══ Exercise data ══
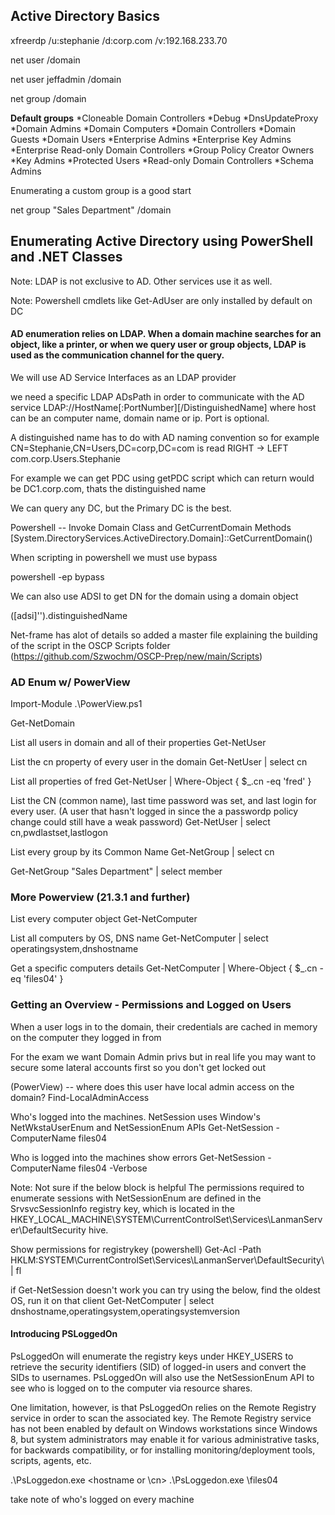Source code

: ## Active Directory Basics

xfreerdp /u:stephanie /d:corp.com /v:192.168.233.70

net user /domain

net user jeffadmin /domain

net group /domain


**Default groups**
*Cloneable Domain Controllers
*Debug
*DnsUpdateProxy
*Domain Admins
*Domain Computers
*Domain Controllers
*Domain Guests
*Domain Users
*Enterprise Admins
*Enterprise Key Admins
*Enterprise Read-only Domain Controllers
*Group Policy Creator Owners
*Key Admins
*Protected Users
*Read-only Domain Controllers
*Schema Admins

Enumerating a custom group is a good start

net group "Sales Department" /domain

## Enumerating Active Directory using PowerShell and .NET Classes

Note: LDAP is not exclusive to AD. Other services use it as well.

Note: Powershell cmdlets like Get-AdUser are only installed by default on DC

#### AD enumeration relies on LDAP. When a domain machine searches for an object, like a printer, or when we query user or group objects, LDAP is used as the communication channel for the query.

We will use AD Service Interfaces as an LDAP provider

we need a specific LDAP ADsPath in order to communicate with the AD service
LDAP://HostName[:PortNumber][/DistinguishedName] where host can be an computer name, domain name or ip. Port is optional.

A distinguished name has to do with AD naming convention so for example
CN=Stephanie,CN=Users,DC=corp,DC=com is read RIGHT -> LEFT
com.corp.Users.Stephanie

For example we can get PDC using getPDC script which can return would be DC1.corp.com, thats the distinguished name

We can query any DC, but the Primary DC is the best.

Powershell -- Invoke Domain Class and GetCurrentDomain Methods
[System.DirectoryServices.ActiveDirectory.Domain]::GetCurrentDomain()

When scripting in powershell we must use bypass

powershell -ep bypass


We can also use ADSI to get DN for the domain using a domain object

([adsi]'').distinguishedName

Net-frame has alot of details so added a master file explaining the building of the script in the OSCP Scripts folder (https://github.com/Szwochm/OSCP-Prep/new/main/Scripts)


### AD Enum w/ PowerView

Import-Module .\PowerView.ps1


Get-NetDomain

List all users in domain and all of their properties
Get-NetUser

List the cn property of every user in the domain
Get-NetUser | select cn

List all properties of fred
Get-NetUser | Where-Object { $_.cn -eq 'fred' }

List the CN (common name), last time password was set, and last login for every user. (A user that hasn't logged in since the a passwordp policy change could still have a weak password)
Get-NetUser | select cn,pwdlastset,lastlogon

List every group by its Common Name
Get-NetGroup | select cn

Get-NetGroup "Sales Department" | select member

### More Powerview (21.3.1 and further)

List every computer object
Get-NetComputer

List all computers by OS, DNS name
Get-NetComputer | select operatingsystem,dnshostname

Get a specific computers details
Get-NetComputer | Where-Object { $_.cn -eq 'files04' }

### Getting an Overview - Permissions and Logged on Users

When a user logs in to the domain, their credentials are cached in memory on the computer they logged in from

For the exam we want Domain Admin privs but in real life you may want to secure some lateral accounts first so you don't get locked out

(PowerView) -- where does this user have local admin access on the domain?
Find-LocalAdminAccess

Who's logged into the machines. NetSession uses Window's NetWkstaUserEnum and NetSessionEnum APIs
Get-NetSession -ComputerName files04

Who is logged into the machines show errors
Get-NetSession -ComputerName files04 -Verbose

Note: Not sure if the below block is helpful 
The permissions required to enumerate sessions with NetSessionEnum are defined in the SrvsvcSessionInfo registry key, which is located in the HKEY_LOCAL_MACHINE\SYSTEM\CurrentControlSet\Services\LanmanServer\DefaultSecurity hive.

Show permissions for registrykey
(powershell)
Get-Acl -Path HKLM:SYSTEM\CurrentControlSet\Services\LanmanServer\DefaultSecurity\ | fl

if Get-NetSession doesn't work you can try using the below, find the oldest OS, run it on that client
Get-NetComputer | select dnshostname,operatingsystem,operatingsystemversion


#### Introducing PSLoggedOn
PsLoggedOn will enumerate the registry keys under HKEY_USERS to retrieve the security identifiers (SID) of logged-in users and convert the SIDs to usernames. PsLoggedOn will also use the NetSessionEnum API to see who is logged on to the computer via resource shares.

One limitation, however, is that PsLoggedOn relies on the Remote Registry service in order to scan the associated key. The Remote Registry service has not been enabled by default on Windows workstations since Windows 8, but system administrators may enable it for various administrative tasks, for backwards compatibility, or for installing monitoring/deployment tools, scripts, agents, etc.

.\PsLoggedon.exe <hostname or \\cn>
.\PsLoggedon.exe \\files04

take note of who's logged on every machine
═══
Report each line of the data that includes the string "every".

▶ Solution to this problem
List the cn property of every user in the domain
List the CN (common name), last time password was set, and last login for every user. (A user that hasn't logged in since the a passwordp policy change could still have a weak password)
List every group by its Common Name
List every computer object
take note of who's logged on every machine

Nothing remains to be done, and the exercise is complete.